→ **Exercise aim**
Give the number of lines in the entries below that hold "speak", with no accompanying words.

Excerpts from a dataset
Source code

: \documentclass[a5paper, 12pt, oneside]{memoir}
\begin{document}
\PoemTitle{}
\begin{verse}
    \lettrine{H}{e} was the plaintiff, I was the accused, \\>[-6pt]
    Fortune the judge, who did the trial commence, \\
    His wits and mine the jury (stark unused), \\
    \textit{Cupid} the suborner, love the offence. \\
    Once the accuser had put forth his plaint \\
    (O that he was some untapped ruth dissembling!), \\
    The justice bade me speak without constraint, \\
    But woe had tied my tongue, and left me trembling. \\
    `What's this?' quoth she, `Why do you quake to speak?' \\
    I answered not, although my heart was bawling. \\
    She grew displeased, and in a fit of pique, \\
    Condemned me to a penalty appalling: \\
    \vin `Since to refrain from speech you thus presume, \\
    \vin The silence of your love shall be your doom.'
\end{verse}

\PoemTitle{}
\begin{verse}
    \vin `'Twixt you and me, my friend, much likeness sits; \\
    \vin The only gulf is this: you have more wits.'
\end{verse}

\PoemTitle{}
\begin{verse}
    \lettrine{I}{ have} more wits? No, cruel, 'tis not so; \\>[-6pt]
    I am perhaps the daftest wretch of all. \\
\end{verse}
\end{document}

→ **Response area**
2